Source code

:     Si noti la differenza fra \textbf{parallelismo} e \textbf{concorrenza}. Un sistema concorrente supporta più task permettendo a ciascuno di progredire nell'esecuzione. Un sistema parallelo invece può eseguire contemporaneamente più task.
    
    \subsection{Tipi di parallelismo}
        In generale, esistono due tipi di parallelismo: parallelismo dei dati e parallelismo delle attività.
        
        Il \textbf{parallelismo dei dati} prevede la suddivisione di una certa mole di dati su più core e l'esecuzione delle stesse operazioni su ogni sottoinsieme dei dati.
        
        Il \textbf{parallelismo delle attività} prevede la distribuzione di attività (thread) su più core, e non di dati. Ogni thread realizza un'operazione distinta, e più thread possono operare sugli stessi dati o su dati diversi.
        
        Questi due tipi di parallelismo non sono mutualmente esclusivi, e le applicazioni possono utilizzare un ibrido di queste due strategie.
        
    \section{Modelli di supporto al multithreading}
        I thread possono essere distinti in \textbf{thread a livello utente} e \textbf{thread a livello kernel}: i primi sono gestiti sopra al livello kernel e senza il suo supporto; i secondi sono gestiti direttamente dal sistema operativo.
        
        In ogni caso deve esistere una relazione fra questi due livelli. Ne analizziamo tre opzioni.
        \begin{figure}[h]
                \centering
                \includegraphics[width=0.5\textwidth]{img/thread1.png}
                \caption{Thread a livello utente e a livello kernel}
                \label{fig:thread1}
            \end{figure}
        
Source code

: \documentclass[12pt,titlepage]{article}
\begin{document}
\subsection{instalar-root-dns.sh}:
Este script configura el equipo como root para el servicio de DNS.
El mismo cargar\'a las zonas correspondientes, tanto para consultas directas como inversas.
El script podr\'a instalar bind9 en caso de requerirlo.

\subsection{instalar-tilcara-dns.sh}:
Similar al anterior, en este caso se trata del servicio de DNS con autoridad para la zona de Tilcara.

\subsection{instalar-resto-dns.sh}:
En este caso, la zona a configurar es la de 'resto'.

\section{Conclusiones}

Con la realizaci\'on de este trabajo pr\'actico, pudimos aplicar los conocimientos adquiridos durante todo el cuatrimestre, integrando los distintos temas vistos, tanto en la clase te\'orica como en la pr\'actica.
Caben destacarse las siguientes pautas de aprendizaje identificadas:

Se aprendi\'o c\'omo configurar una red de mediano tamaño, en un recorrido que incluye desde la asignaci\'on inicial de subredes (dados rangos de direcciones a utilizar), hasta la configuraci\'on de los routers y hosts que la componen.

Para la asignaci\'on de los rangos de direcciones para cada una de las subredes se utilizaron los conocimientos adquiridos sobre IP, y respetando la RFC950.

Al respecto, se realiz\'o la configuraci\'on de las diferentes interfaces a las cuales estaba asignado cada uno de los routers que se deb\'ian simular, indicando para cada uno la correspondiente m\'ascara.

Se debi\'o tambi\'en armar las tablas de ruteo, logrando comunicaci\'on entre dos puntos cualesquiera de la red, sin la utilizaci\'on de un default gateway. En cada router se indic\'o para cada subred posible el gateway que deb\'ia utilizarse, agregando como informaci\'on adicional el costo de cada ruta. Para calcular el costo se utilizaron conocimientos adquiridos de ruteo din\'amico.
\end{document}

══════════

• _What is being asked_
Please reproduce the material in its entirety, exactly as it stands.

• _Answer space_
Source code

:     Si noti la differenza fra \textbf{parallelismo} e \textbf{concorrenza}. Un sistema concorrente supporta più task permettendo a ciascuno di progredire nell'esecuzione. Un sistema parallelo invece può eseguire contemporaneamente più task.
    
    \subsection{Tipi di parallelismo}
        In generale, esistono due tipi di parallelismo: parallelismo dei dati e parallelismo delle attività.
        
        Il \textbf{parallelismo dei dati} prevede la suddivisione di una certa mole di dati su più core e l'esecuzione delle stesse operazioni su ogni sottoinsieme dei dati.
        
        Il \textbf{parallelismo delle attività} prevede la distribuzione di attività (thread) su più core, e non di dati. Ogni thread realizza un'operazione distinta, e più thread possono operare sugli stessi dati o su dati diversi.
        
        Questi due tipi di parallelismo non sono mutualmente esclusivi, e le applicazioni possono utilizzare un ibrido di queste due strategie.
        
    \section{Modelli di supporto al multithreading}
        I thread possono essere distinti in \textbf{thread a livello utente} e \textbf{thread a livello kernel}: i primi sono gestiti sopra al livello kernel e senza il suo supporto; i secondi sono gestiti direttamente dal sistema operativo.
        
        In ogni caso deve esistere una relazione fra questi due livelli. Ne analizziamo tre opzioni.
        \begin{figure}[h]
                \centering
                \includegraphics[width=0.5\textwidth]{img/thread1.png}
                \caption{Thread a livello utente e a livello kernel}
                \label{fig:thread1}
            \end{figure}
        
Source code

: \documentclass[12pt,titlepage]{article}
\begin{document}
\subsection{instalar-root-dns.sh}:
Este script configura el equipo como root para el servicio de DNS.
El mismo cargar\'a las zonas correspondientes, tanto para consultas directas como inversas.
El script podr\'a instalar bind9 en caso de requerirlo.

\subsection{instalar-tilcara-dns.sh}:
Similar al anterior, en este caso se trata del servicio de DNS con autoridad para la zona de Tilcara.

\subsection{instalar-resto-dns.sh}:
En este caso, la zona a configurar es la de 'resto'.

\section{Conclusiones}

Con la realizaci\'on de este trabajo pr\'actico, pudimos aplicar los conocimientos adquiridos durante todo el cuatrimestre, integrando los distintos temas vistos, tanto en la clase te\'orica como en la pr\'actica.
Caben destacarse las siguientes pautas de aprendizaje identificadas:

Se aprendi\'o c\'omo configurar una red de mediano tamaño, en un recorrido que incluye desde la asignaci\'on inicial de subredes (dados rangos de direcciones a utilizar), hasta la configuraci\'on de los routers y hosts que la componen.

Para la asignaci\'on de los rangos de direcciones para cada una de las subredes se utilizaron los conocimientos adquiridos sobre IP, y respetando la RFC950.

Al respecto, se realiz\'o la configuraci\'on de las diferentes interfaces a las cuales estaba asignado cada uno de los routers que se deb\'ian simular, indicando para cada uno la correspondiente m\'ascara.

Se debi\'o tambi\'en armar las tablas de ruteo, logrando comunicaci\'on entre dos puntos cualesquiera de la red, sin la utilizaci\'on de un default gateway. En cada router se indic\'o para cada subred posible el gateway que deb\'ia utilizarse, agregando como informaci\'on adicional el costo de cada ruta. Para calcular el costo se utilizaron conocimientos adquiridos de ruteo din\'amico.
\end{document}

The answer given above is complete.